In accordance with their psychedelic effects in humans, the 2C drugs produce the head-twitch response and wet dog shakes, behavioral proxies of psychedelic effects, in rodents.[16] At least some 2C drugs, such as 2C-D and 2C-E, produce hyperlocomotion at lower doses in rodents.[16] All 2C drugs produce hypolocomotion at higher doses in rodents.[16] 2C drugs, including 2C-C, 2C-D, 2C-E, and 2C-I, substitute partially to fully for psychedelics like DOM, DMT, and LSD and/or for the entactogen MDMA in rodent drug discrimination tests.[16][18] However, none of the assessed 2C drugs substituted for dextromethamphetamine, suggesting that they lack amphetamine-type or stimulant-like effects.[16][18]

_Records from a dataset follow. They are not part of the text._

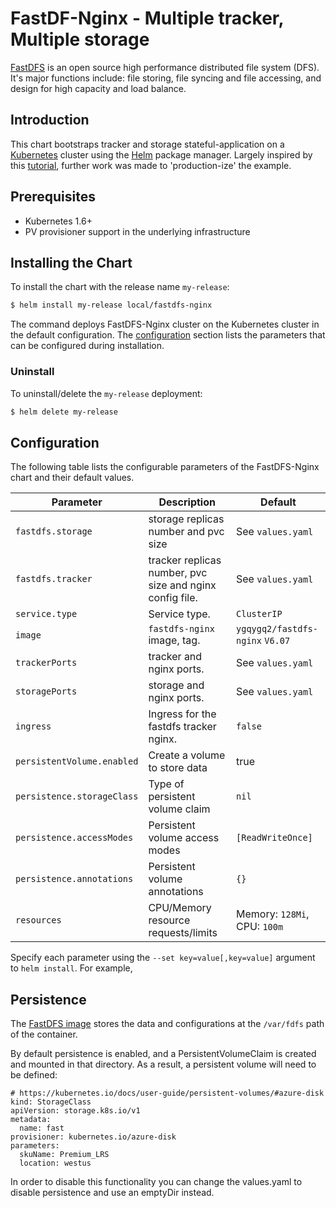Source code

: # FastDF-Nginx - Multiple tracker, Multiple storage

[FastDFS](https://github.com/happyfish100/fastdfs) is an open source high performance distributed file system (DFS). It's major functions include: file storing, file syncing and file accessing, and design for high capacity and load balance.

## Introduction

This chart bootstraps tracker and storage stateful-application on a [Kubernetes](http://kubernetes.io) cluster using the [Helm](https://helm.sh) package manager. Largely inspired by this [tutorial](https://kubernetes.io/docs/tutorials/stateful-application/run-replicated-stateful-application/), further work was made to 'production-ize' the example.

## Prerequisites

- Kubernetes 1.6+
- PV provisioner support in the underlying infrastructure

## Installing the Chart

To install the chart with the release name `my-release`:

```bash
$ helm install my-release local/fastdfs-nginx
```

The command deploys FastDFS-Nginx cluster on the Kubernetes cluster in the default configuration. The [configuration](#configuration) section lists the parameters that can be configured during installation.

### Uninstall

To uninstall/delete the `my-release` deployment:

```bash
$ helm delete my-release
```

## Configuration

The following table lists the configurable parameters of the FastDFS-Nginx chart and their default values.

| Parameter                  | Description                         | Default                                |
| -----------------------    | ----------------------------------- | -------------------------------------- |
| `fastdfs.storage`          | storage replicas number and pvc size| See `values.yaml`                      |
| `fastdfs.tracker`          | tracker replicas number, pvc size and nginx config file.| See `values.yaml`  |
| `service.type`             | Service type.                       | `ClusterIP`                            |
| `image`                    | `fastdfs-nginx` image, tag.         | `ygqygq2/fastdfs-nginx` `V6.07`        |
| `trackerPorts`             | tracker and nginx ports.            | See `values.yaml`                      | 
| `storagePorts`             | storage and nginx ports.            | See `values.yaml`                      |
| `ingress`                  | Ingress for the fastdfs tracker nginx.| `false`                              |
| `persistentVolume.enabled` | Create a volume to store data       | true                                   |
| `persistence.storageClass` | Type of persistent volume claim     | `nil`                                  |
| `persistence.accessModes`  | Persistent volume access modes      | `[ReadWriteOnce]`                      |
| `persistence.annotations`  | Persistent volume annotations       | `{}`                                   |
| `resources`                | CPU/Memory resource requests/limits | Memory: `128Mi`, CPU: `100m`           |

Specify each parameter using the `--set key=value[,key=value]` argument to `helm install`. For example,

## Persistence

The [FastDFS image](https://github.com/ygqygq2/fastdfs-nginx) stores the data and configurations at the `/var/fdfs` path of the container.

By default persistence is enabled, and a PersistentVolumeClaim is created and mounted in that directory. As a result, a persistent volume will need to be defined:

```
# https://kubernetes.io/docs/user-guide/persistent-volumes/#azure-disk
kind: StorageClass
apiVersion: storage.k8s.io/v1
metadata:
  name: fast
provisioner: kubernetes.io/azure-disk
parameters:
  skuName: Premium_LRS
  location: westus
```

In order to disable this functionality you can change the values.yaml to disable persistence and use an emptyDir instead.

In contrast to most psychedelics, at least two assessed 2C drugs, 2C-C and 2C-P, have shown reinforcing effects in rodents, including conditioned place preference (CPP) and self-administration.[16][28] The mechanism by which these effects are mediated is unknown.[16] However, it may be related to reduced expression of the dopamine transporter (DAT) and increased DAT phosphorylation, in turn resulting in increased extracellular dopamine levels in certain brain areas.[16][28] These 2C drugs might have misuse potential in humans.[16][28] Similar reinforcing effects in animals have been observed for NBOMe analogues of 2C drugs, including 25B-NBOMe, 25D-NBOMe, 25E-NBOMe, 25H-NBOMe, and 25N-NBOMe.[16][29][30][31][32][33][34]

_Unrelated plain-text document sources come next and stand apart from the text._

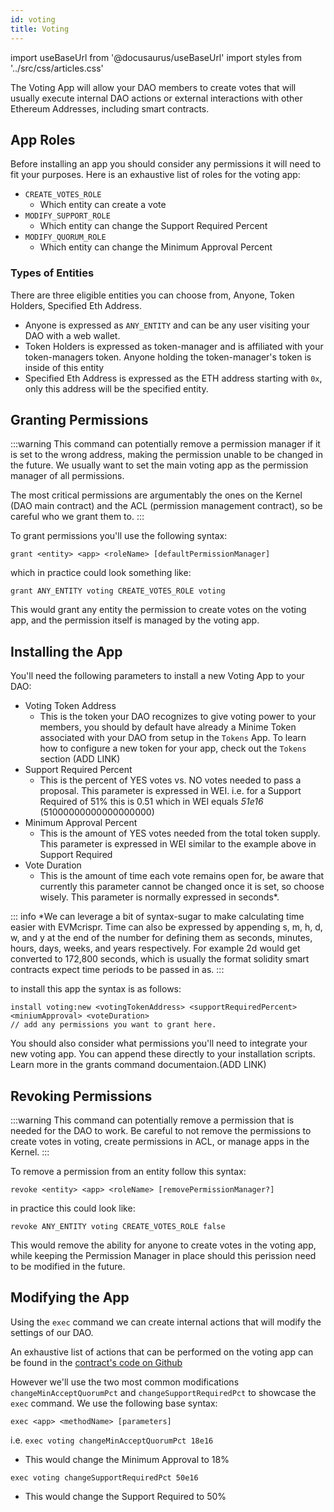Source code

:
```yaml
---
id: voting
title: Voting 
---
```

import useBaseUrl from '@docusaurus/useBaseUrl'
import styles from '../src/css/articles.css'

The Voting App will allow your DAO members to create votes that will usually execute internal DAO actions or external interactions with other Ethereum Addresses, including smart contracts. 

## App Roles

Before installing an app you should consider any permissions it will need to fit your purposes. Here is an exhaustive list of roles for the voting app:

- `CREATE_VOTES_ROLE`
    - Which entity can create a vote
- `MODIFY_SUPPORT_ROLE`
    - Which entity can change the Support Required Percent
- `MODIFY_QUORUM_ROLE`
    - Which entity can change the Minimum Approval Percent

### Types of Entities

There are three eligible entities you can choose from, Anyone, Token Holders, Specified Eth Address.

- Anyone is expressed as `ANY_ENTITY` and can be any user visiting your DAO with a web wallet.
- Token Holders is expressed as token-manager and is affiliated with your token-managers token. Anyone holding the token-manager's token is inside of this entity
- Specified Eth Address is expressed as the ETH address starting with `0x`, only this address will be the specified entity.

## Granting Permissions

:::warning
This command can potentially remove a permission manager if it is set to the wrong address, making the permission unable to be changed in the future. We usually want to set the main voting app as the permission manager of all permissions.

The most critical permissions are argumentably the ones on the Kernel (DAO main contract) and the ACL (permission management contract), so be careful who we grant them to.
:::

To grant permissions you'll use the following syntax:

`grant <entity> <app> <roleName> [defaultPermissionManager]`

which in practice could look something like:

`grant ANY_ENTITY voting CREATE_VOTES_ROLE voting`

This would grant any entity the permission to create votes on the voting app, and the permission itself is managed by the voting app.


## Installing the App

You'll need the following parameters to install a new Voting App to your DAO:

- Voting Token Address
    - This is the token your DAO recognizes to give voting power to your members, you should by default have already a Minime Token associated with your DAO from setup in the `Tokens` App. To learn how to configure a new token for your app, check out the `Tokens` section (ADD LINK)
- Support Required Percent
    - This is the percent of YES votes vs. NO votes needed to pass a proposal. This parameter is expressed in WEI. i.e. for a Support Required of 51% this is 0.51 which in WEI equals *51e16* (51000000000000000000)
- Minimum Approval Percent
    - This is the amount of YES votes needed from the total token supply. This parameter is expressed in WEI similar to the example above in Support Required
- Vote Duration 
    - This is the amount of time each vote remains open for, be aware that currently this parameter cannot be changed once it is set, so choose wisely. This parameter is normally expressed in seconds*.

::: info
    *We can leverage a bit of syntax-sugar to make calculating time easier with EVMcrispr. Time can also be expressed by appending s, m, h, d, w, and y at the end of the number for defining them as seconds, minutes, hours, days, weeks, and years respectively. For example 2d would get converted to 172,800 seconds, which is usually the format solidity smart contracts expect time periods to be passed in as.
:::

to install this app the syntax is as follows:

```
install voting:new <votingTokenAddress> <supportRequiredPercent> <miniumApproval> <voteDuration> 
// add any permissions you want to grant here.
```
You should also consider what permissions you'll need to integrate your new voting app. You can append these directly to your installation scripts. Learn more in the grants command documentaion.(ADD LINK)


## Revoking Permissions

:::warning
 This command can potentially remove a permission that is needed for the DAO to work. Be careful to not remove the permissions to create votes in voting, create permissions in ACL, or manage apps in the Kernel.
:::

To remove a permission from an entity follow this syntax:

`revoke <entity> <app> <roleName> [removePermissionManager?]`

in practice this could look like:

`revoke ANY_ENTITY voting CREATE_VOTES_ROLE false`

This would remove the ability for anyone to create votes in the voting app, while keeping the Permission Manager in place should this perission need to be modified in the future.


## Modifying the App

Using the `exec` command we can create internal actions that will modify the settings of our DAO.

An exhaustive list of actions that can be performed on the voting app can be found in the [contract's code on Github](https://github.com/aragon/aragon-apps/blob/master/apps/voting/contracts/Voting.sol)

However we'll use the two most common modifications `changeMinAcceptQuorumPct` and `changeSupportRequiredPct` to showcase the `exec` command. We use the following base syntax:

`exec <app> <methodName> [parameters]`

i.e.
`exec voting changeMinAcceptQuorumPct 18e16`
- This would change the Minimum Approval to 18%

`exec voting changeSupportRequiredPct 50e16`
- This would change the Support Required to 50%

Similarly to DOI, tolerance has been found to gradually develop to the head-twitch response induced by 2C-T-7 with chronic administration in rodents.[16]

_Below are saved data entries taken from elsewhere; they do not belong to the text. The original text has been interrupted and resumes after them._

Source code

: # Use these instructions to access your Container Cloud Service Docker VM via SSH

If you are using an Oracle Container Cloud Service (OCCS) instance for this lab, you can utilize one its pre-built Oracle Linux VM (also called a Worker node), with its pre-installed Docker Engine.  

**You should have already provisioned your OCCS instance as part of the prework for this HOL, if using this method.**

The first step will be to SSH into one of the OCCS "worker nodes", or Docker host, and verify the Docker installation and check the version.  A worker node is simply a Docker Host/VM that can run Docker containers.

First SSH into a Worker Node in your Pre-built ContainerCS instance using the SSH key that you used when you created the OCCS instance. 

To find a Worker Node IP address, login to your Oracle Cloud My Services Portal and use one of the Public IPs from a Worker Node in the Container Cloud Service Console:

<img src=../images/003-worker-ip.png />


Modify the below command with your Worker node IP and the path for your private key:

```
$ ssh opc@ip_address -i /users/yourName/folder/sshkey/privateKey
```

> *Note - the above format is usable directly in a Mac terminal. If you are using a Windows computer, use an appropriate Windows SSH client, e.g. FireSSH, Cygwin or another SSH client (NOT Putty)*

Various 2C drugs show potent anti-inflammatory effects mediated by serotonin 5-HT2A receptor activation.[35] Among these include 2C-I, 2C-B, 2C-H, and 2C-iBu.[35][36] Others, such as 2C-B-Fly and 2C-T-33, were less effective.[35] 2C-iBu has shown a greater separation between anti-inflammatory effects and psychedelic-like effects in animals than other 2C drugs and is being investigated for possible use as a pharmaceutical drug.[36][37]

Pharmacokinetics

The 2C drugs are orally active.[1] They are metabolized by O-demethylation and deamination.[1][14] This is mediated specifically by monoamine oxidase (MAO) enzymes MAO-A and MAO-B, whereas cytochrome P450 enzymes appear to metabolize only some 2C drugs and to have only a very small role.[14]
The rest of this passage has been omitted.